Install Hudson as a Windows service
Tuesday, May 4, 2010 by alexandrulTested with Hudson 1.356 on:
- Windows XP Professional
- Windows Server 2008 SP2 x86
- Windows Server 2008 R2
First, follow the Hudson wiki: Installing Hudson as a Windows service. The resulting service is named hudson, and is running under the Local system account.
Next, create a new local user named hudson-user (or any other name you like), which will be used in the next steps:
- alter the hudson service properties to log on as hudson-user
- grant Full control permissions for hudson-user on %HUDSON_HOME% folder
In order to be able to restart Hudson service from the web interface, SubInACL will be used to grant hudson-user the Start Service and Stop Service permission ACEs:
subinacl.exe /service hudson /grant=WORKSTATION\hudson-user=TO
where WORKSTATION is the computer name.
On some PCs, for various reasons, hudson.exe might crash due to IOExceptions, leaving you unable to restart Houdson from the web interface. In my case, the errors were:
The process cannot access the file 'hudson.out.log' because it is being used by another process. The process cannot access the file 'hudson.err.log' because it is being used by another process.

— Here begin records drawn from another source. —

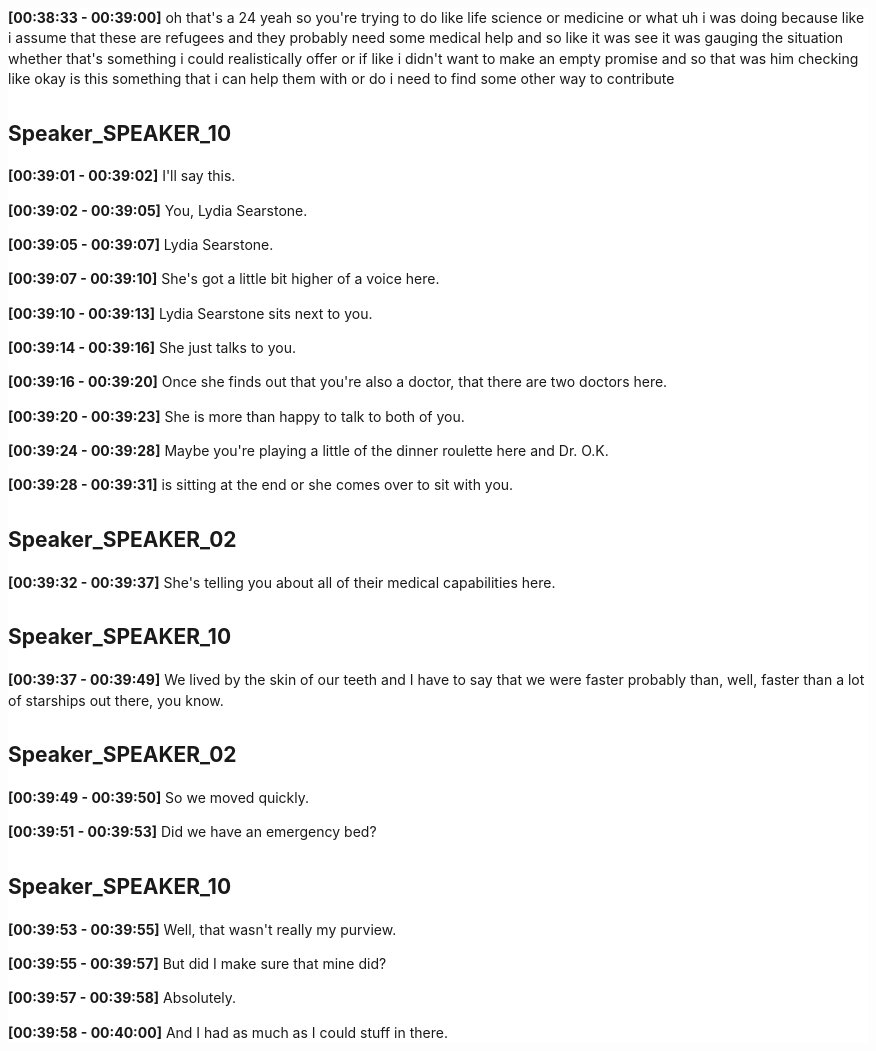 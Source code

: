 **[00:38:33 - 00:39:00]** oh that's a 24 yeah so you're trying to do like life science or medicine or what uh i was doing because like i assume that these are refugees and they probably need some medical help and so like it was see it was gauging the situation whether that's something i could realistically offer or if like i didn't want to make an empty promise and so that was him checking like okay is this something that i can help them with or do i need to find some other way to contribute


## Speaker_SPEAKER_10

**[00:39:01 - 00:39:02]** I'll say this.

**[00:39:02 - 00:39:05]** You, Lydia Searstone.

**[00:39:05 - 00:39:07]** Lydia Searstone.

**[00:39:07 - 00:39:10]** She's got a little bit higher of a voice here.

**[00:39:10 - 00:39:13]** Lydia Searstone sits next to you.

**[00:39:14 - 00:39:16]** She just talks to you.

**[00:39:16 - 00:39:20]** Once she finds out that you're also a doctor, that there are two doctors here.

**[00:39:20 - 00:39:23]** She is more than happy to talk to both of you.

**[00:39:24 - 00:39:28]** Maybe you're playing a little of the dinner roulette here and Dr. O.K.

**[00:39:28 - 00:39:31]** is sitting at the end or she comes over to sit with you.


## Speaker_SPEAKER_02

**[00:39:32 - 00:39:37]** She's telling you about all of their medical capabilities here.


## Speaker_SPEAKER_10

**[00:39:37 - 00:39:49]** We lived by the skin of our teeth and I have to say that we were faster probably than, well, faster than a lot of starships out there, you know.


## Speaker_SPEAKER_02

**[00:39:49 - 00:39:50]** So we moved quickly.

**[00:39:51 - 00:39:53]** Did we have an emergency bed?


## Speaker_SPEAKER_10

**[00:39:53 - 00:39:55]** Well, that wasn't really my purview.

**[00:39:55 - 00:39:57]** But did I make sure that mine did?

**[00:39:57 - 00:39:58]** Absolutely.

**[00:39:58 - 00:40:00]** And I had as much as I could stuff in there.
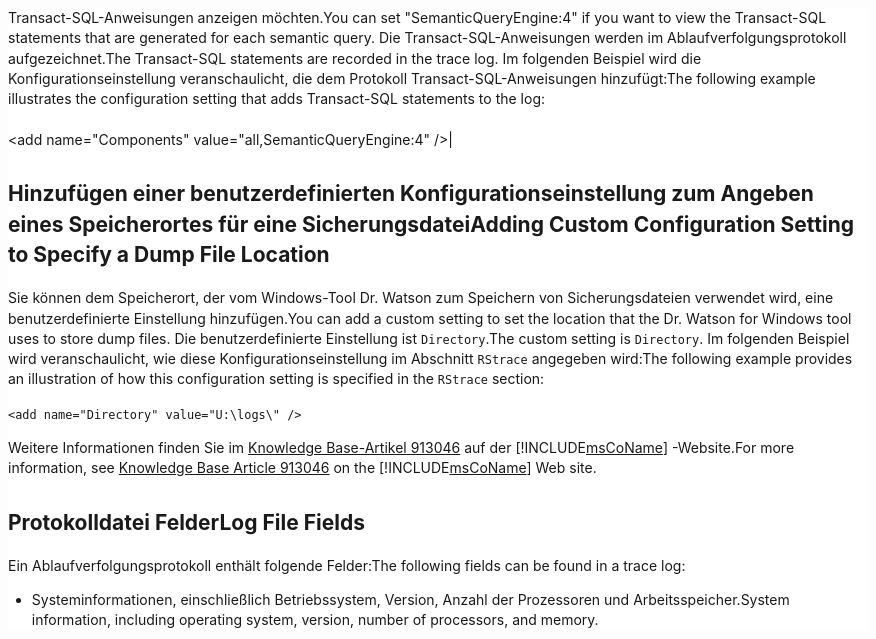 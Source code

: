 Transact-SQL-Anweisungen anzeigen möchten.</span><span class="sxs-lookup"><span data-stu-id="8dee8-196">You can set "SemanticQueryEngine:4" if you want to view the Transact-SQL statements that are generated for each semantic query.</span></span> <span data-ttu-id="8dee8-197">Die Transact-SQL-Anweisungen werden im Ablaufverfolgungsprotokoll aufgezeichnet.</span><span class="sxs-lookup"><span data-stu-id="8dee8-197">The Transact-SQL statements are recorded in the trace log.</span></span> <span data-ttu-id="8dee8-198">Im folgenden Beispiel wird die Konfigurationseinstellung veranschaulicht, die dem Protokoll Transact-SQL-Anweisungen hinzufügt:</span><span class="sxs-lookup"><span data-stu-id="8dee8-198">The following example illustrates the configuration setting that adds Transact-SQL statements to the log:</span></span><br /><br /> \<add name="Components" value="all,SemanticQueryEngine:4" />|

##  <a name="adding-custom-configuration-setting-to-specify-a-dump-file-location"></a><a name="bkmk_add_custom"></a> <span data-ttu-id="8dee8-199">Hinzufügen einer benutzerdefinierten Konfigurationseinstellung zum Angeben eines Speicherortes für eine Sicherungsdatei</span><span class="sxs-lookup"><span data-stu-id="8dee8-199">Adding Custom Configuration Setting to Specify a Dump File Location</span></span>
 <span data-ttu-id="8dee8-200">Sie können dem Speicherort, der vom Windows-Tool Dr. Watson zum Speichern von Sicherungsdateien verwendet wird, eine benutzerdefinierte Einstellung hinzufügen.</span><span class="sxs-lookup"><span data-stu-id="8dee8-200">You can add a custom setting to set the location that the Dr. Watson for Windows tool uses to store dump files.</span></span> <span data-ttu-id="8dee8-201">Die benutzerdefinierte Einstellung ist `Directory`.</span><span class="sxs-lookup"><span data-stu-id="8dee8-201">The custom setting is `Directory`.</span></span> <span data-ttu-id="8dee8-202">Im folgenden Beispiel wird veranschaulicht, wie diese Konfigurationseinstellung im Abschnitt `RStrace` angegeben wird:</span><span class="sxs-lookup"><span data-stu-id="8dee8-202">The following example provides an illustration of how this configuration setting is specified in the `RStrace` section:</span></span>

```
<add name="Directory" value="U:\logs\" />
```

 <span data-ttu-id="8dee8-203">Weitere Informationen finden Sie im [Knowledge Base-Artikel 913046](https://support.microsoft.com/?kbid=913046) auf der [!INCLUDE[msCoName](../../includes/msconame-md.md)] -Website.</span><span class="sxs-lookup"><span data-stu-id="8dee8-203">For more information, see [Knowledge Base Article 913046](https://support.microsoft.com/?kbid=913046) on the [!INCLUDE[msCoName](../../includes/msconame-md.md)] Web site.</span></span>

##  <a name="log-file-fields"></a><a name="bkmk_log_file_fields"></a><span data-ttu-id="8dee8-204">Protokolldatei Felder</span><span class="sxs-lookup"><span data-stu-id="8dee8-204">Log File Fields</span></span>
 <span data-ttu-id="8dee8-205">Ein Ablaufverfolgungsprotokoll enthält folgende Felder:</span><span class="sxs-lookup"><span data-stu-id="8dee8-205">The following fields can be found in a trace log:</span></span>

-   <span data-ttu-id="8dee8-206">Systeminformationen, einschließlich Betriebssystem, Version, Anzahl der Prozessoren und Arbeitsspeicher.</span><span class="sxs-lookup"><span data-stu-id="8dee8-206">System information, including operating system, version, number of processors, and memory.</span></span>
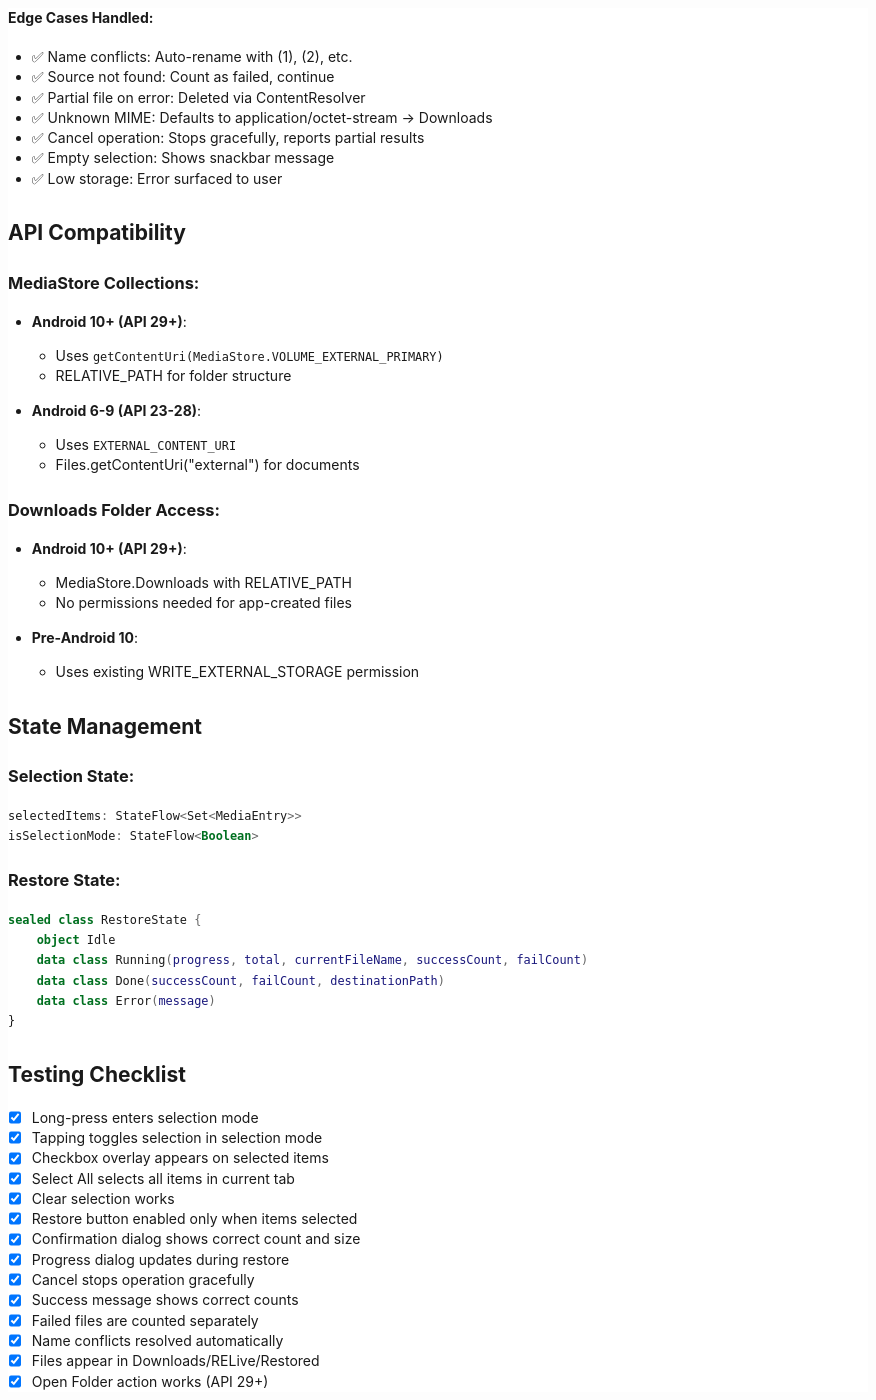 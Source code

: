 #### Edge Cases Handled:
- ✅ Name conflicts: Auto-rename with (1), (2), etc.
- ✅ Source not found: Count as failed, continue
- ✅ Partial file on error: Deleted via ContentResolver
- ✅ Unknown MIME: Defaults to application/octet-stream → Downloads
- ✅ Cancel operation: Stops gracefully, reports partial results
- ✅ Empty selection: Shows snackbar message
- ✅ Low storage: Error surfaced to user

## API Compatibility

### MediaStore Collections:
- **Android 10+ (API 29+)**: 
  - Uses `getContentUri(MediaStore.VOLUME_EXTERNAL_PRIMARY)`
  - RELATIVE_PATH for folder structure
  
- **Android 6-9 (API 23-28)**:
  - Uses `EXTERNAL_CONTENT_URI`
  - Files.getContentUri("external") for documents

### Downloads Folder Access:
- **Android 10+ (API 29+)**: 
  - MediaStore.Downloads with RELATIVE_PATH
  - No permissions needed for app-created files
  
- **Pre-Android 10**:
  - Uses existing WRITE_EXTERNAL_STORAGE permission

## State Management

### Selection State:
```kotlin
selectedItems: StateFlow<Set<MediaEntry>>
isSelectionMode: StateFlow<Boolean>
```

### Restore State:
```kotlin
sealed class RestoreState {
    object Idle
    data class Running(progress, total, currentFileName, successCount, failCount)
    data class Done(successCount, failCount, destinationPath)
    data class Error(message)
}
```

## Testing Checklist

- [x] Long-press enters selection mode
- [x] Tapping toggles selection in selection mode
- [x] Checkbox overlay appears on selected items
- [x] Select All selects all items in current tab
- [x] Clear selection works
- [x] Restore button enabled only when items selected
- [x] Confirmation dialog shows correct count and size
- [x] Progress dialog updates during restore
- [x] Cancel stops operation gracefully
- [x] Success message shows correct counts
- [x] Failed files are counted separately
- [x] Name conflicts resolved automatically
- [x] Files appear in Downloads/RELive/Restored
- [x] Open Folder action works (API 29+)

In order to avoid this situation, until a nicer workaround will be available, you can download the sources of Windows Service Wrapper, and alter the CopyStreamWithRotation function in the Main.cs file as:
private void CopyStreamWithRotation(Stream data, string baseName, string ext)
{
try
{
// move here the original function content
}
catch (Exception ex)
{
// swallow exception
}
}
If you are at this step, you could do the same with HandleLogfiles function, just in case.
After compiling the project, rename the executable to hudson.exe and replace the existing one in %HUDSON_HOME% folder.
Since Hudson is checking hudson.exe for modifications, one extra step would be to copy the new executable inside the %HUDSON_HOME%\war\WEB-INF\lib\hudson-core-1.356.jar file, replacing the existing windows-service\hudson.exe.